We wanted to know more, so we sat down with Torabi to find out how women--and men--can navigate this new financial landscape.
LearnVest: You did a lot of research for this book, and conducted your own survey of more than 1,000 women. What findings surprised you the most?
Farnoosh Torabi: Certainly the divorce statistic was sobering. One study followed couples over a five-year period--and during that period 12% of the couples got divorced. But in couples where the women earned more money, the divorce rate rose by 50%. I thought that was really startling.
Another interesting finding was that women who make more money actually do more housework—child care, housecleaning, etc. A study found that breadwinning women do at least two-thirds of the housework. Researchers think this might be due to gender-identity considerations that lead higher-earning women to subconsciously think they’re threatening to their husbands, so they resort to traditional housewifery roles in an effort to mitigate the potential threat that their breadwinning status creates.
And finally, what’s also sad is that when she makes more or has potential to earn more she’s more likely to stop working. What economists found is that wives with better education or earning potential are more likely to opt out of the workforce. That can be a dangerous thing to do, especially if you’re just doing it because working may threaten your relationship. You have to consider the long run and your financial stability over time.
How did we get to this point? It’s great that more women are becoming breadwinners, but why is it causing such issues?
I think we got here because we sort of took relationships for granted. We’ve spent years empowering girls and women to shoot for the stars, concentrate on their education and become independent--which is great, but the underlying message is that a relationship will kind of take care of itself and shouldn’t be a priority. The reality is, relationships matter. But we don’t have a guidebook on how to be strong and successful and still navigate a relationship--and housework and kids and everything else.
This is obviously affecting women, but there have been negative consequences for men too, right?
Definitely. For starters, men aren’t always sure what their role is. To further the problem, we have this growing generation gap. What we’re seeing is women in their twenties who are excelling in their education and career faster than men. If you pluck the random guy and girl at 28 and compare them, chances are she’s making more and has a higher education. Women are achieving more faster and earlier, which makes for a very unique dating scene.
Single women want to find their equal. But what they’re finding is guys their age who might not be where you expect them to be. Men and women are moving at different paces. And if they do get into a relationship, it can be a challenge. Money is a huge point of contention. And a lot of men are hardwired to feel like they need to provide financially.
So what should men do if they’re in a relationship where their partner earns more?
It’s imperative that he identify how else he can be a significant provider to their relationship and family. In couples that are thriving where the woman makes more, we’re seeing men step up in their responsibilities around the house with child care and housework. This is a real opportunity for them to tap into other ways to be the hero, to redefine what that means. Men have to think about what they want to provide that will be meaningful and make their life together easier.

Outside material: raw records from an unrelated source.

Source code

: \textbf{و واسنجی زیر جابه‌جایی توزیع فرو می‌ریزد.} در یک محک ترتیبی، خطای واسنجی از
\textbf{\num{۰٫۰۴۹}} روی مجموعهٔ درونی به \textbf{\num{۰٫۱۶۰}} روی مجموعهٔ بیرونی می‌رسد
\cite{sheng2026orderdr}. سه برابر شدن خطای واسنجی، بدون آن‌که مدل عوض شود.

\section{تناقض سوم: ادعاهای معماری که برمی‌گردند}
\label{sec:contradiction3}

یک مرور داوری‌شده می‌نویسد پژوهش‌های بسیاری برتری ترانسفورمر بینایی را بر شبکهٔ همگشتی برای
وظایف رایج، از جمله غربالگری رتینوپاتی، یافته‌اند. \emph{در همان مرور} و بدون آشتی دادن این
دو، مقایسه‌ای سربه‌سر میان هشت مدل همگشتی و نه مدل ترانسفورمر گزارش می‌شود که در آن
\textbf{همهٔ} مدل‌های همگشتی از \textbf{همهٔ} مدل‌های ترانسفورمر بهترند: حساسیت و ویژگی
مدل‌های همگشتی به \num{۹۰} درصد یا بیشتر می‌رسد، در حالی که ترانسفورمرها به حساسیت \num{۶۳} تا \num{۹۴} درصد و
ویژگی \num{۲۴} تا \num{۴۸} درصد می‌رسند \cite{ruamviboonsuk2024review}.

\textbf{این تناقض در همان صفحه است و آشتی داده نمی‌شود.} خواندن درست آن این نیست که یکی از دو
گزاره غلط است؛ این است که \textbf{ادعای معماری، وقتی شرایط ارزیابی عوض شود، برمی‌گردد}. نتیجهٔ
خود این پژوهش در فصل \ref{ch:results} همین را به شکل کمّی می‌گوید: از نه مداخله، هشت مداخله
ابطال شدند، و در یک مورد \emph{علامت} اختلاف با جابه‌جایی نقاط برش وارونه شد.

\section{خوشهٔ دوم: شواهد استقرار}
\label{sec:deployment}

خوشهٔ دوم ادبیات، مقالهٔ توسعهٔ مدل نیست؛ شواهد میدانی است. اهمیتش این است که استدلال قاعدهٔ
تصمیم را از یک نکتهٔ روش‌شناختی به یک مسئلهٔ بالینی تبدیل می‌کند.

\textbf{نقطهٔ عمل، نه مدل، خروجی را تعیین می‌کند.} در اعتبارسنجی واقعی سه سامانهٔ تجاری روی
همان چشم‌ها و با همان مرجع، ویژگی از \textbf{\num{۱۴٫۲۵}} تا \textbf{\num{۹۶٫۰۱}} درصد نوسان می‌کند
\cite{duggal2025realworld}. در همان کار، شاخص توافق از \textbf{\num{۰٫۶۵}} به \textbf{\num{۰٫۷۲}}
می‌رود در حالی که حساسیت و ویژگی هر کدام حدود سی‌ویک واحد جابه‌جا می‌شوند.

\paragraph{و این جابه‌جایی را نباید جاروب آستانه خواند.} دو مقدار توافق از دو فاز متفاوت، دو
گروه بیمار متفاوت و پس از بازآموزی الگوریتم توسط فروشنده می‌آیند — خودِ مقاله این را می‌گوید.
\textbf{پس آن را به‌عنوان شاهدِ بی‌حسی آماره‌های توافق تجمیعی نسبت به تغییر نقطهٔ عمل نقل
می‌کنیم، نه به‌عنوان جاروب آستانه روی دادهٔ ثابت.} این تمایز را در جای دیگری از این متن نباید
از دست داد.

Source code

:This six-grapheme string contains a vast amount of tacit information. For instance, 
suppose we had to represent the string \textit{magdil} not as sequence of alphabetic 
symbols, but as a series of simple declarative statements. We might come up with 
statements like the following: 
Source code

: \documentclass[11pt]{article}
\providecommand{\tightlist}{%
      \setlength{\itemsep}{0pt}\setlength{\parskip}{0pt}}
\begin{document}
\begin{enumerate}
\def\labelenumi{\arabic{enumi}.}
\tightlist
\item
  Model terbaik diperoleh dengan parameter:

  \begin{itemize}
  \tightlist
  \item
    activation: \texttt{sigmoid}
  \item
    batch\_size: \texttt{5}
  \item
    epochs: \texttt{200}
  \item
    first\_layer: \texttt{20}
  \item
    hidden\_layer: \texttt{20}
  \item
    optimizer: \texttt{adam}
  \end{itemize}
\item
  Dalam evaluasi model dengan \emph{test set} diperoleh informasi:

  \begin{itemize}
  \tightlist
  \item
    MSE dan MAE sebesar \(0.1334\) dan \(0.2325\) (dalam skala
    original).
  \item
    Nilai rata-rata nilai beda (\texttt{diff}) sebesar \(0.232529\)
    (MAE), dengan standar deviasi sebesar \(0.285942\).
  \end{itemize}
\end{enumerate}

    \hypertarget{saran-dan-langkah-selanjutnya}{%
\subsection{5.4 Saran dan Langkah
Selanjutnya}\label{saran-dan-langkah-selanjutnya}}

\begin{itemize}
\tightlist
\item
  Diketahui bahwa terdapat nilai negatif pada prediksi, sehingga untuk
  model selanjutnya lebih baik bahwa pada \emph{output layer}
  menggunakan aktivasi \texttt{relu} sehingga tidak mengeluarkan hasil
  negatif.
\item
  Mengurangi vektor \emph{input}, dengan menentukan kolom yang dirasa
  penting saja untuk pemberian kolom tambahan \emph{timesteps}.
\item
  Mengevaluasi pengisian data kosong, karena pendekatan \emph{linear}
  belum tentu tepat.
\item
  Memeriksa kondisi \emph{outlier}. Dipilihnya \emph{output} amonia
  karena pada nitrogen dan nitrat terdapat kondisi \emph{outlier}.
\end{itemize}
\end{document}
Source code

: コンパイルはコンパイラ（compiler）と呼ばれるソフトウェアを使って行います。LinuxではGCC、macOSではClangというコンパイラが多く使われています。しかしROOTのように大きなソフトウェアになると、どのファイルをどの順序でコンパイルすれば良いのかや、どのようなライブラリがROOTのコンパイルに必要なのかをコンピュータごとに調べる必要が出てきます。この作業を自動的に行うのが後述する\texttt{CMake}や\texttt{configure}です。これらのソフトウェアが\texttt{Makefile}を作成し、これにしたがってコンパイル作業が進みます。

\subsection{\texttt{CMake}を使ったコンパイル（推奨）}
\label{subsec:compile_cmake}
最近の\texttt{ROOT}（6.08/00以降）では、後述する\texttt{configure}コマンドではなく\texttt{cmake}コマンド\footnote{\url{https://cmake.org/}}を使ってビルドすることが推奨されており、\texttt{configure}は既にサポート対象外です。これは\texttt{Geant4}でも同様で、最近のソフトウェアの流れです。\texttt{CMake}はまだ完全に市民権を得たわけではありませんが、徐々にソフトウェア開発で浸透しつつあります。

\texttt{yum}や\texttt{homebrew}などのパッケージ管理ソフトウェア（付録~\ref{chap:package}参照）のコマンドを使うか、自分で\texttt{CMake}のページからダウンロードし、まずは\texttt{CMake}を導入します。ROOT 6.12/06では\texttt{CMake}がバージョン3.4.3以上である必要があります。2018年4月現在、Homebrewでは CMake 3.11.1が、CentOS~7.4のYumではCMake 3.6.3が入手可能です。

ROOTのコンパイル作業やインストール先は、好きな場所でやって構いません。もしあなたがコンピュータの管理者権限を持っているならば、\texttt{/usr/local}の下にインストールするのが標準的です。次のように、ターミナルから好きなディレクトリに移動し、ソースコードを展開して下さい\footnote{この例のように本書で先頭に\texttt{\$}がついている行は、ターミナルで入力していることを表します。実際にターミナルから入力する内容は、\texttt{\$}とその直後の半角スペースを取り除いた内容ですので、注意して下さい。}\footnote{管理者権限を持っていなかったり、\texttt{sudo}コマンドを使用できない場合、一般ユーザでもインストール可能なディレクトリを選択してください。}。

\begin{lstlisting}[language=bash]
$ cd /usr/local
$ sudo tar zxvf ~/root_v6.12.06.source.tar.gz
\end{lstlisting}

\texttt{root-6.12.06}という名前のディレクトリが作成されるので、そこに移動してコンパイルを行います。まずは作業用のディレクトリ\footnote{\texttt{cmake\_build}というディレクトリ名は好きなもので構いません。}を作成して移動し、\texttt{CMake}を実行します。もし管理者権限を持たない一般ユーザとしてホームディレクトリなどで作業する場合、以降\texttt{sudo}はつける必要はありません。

If the woman is the primary breadwinner, she needs to invest in her husband, whether it’s helping him go back to school or encouraging him to pursue things he’s passionate about that could turn into a bigger revenue stream down the road.
What’s the biggest thing you hope people take away from your book?
That everyone needs to prepare for the scenario of the woman earning more in the relationship. It might not happen right off the bat, but chances are, at some point she will be--and it could affect your relationship. And we need to rewrite the fairy tale. Under this new dynamic, female breadwinners, single and married, have to rewrite the story of their lives and how they choose to live it, in terms of expectations, goals and the things that make us happy and fulfilled in our relationships.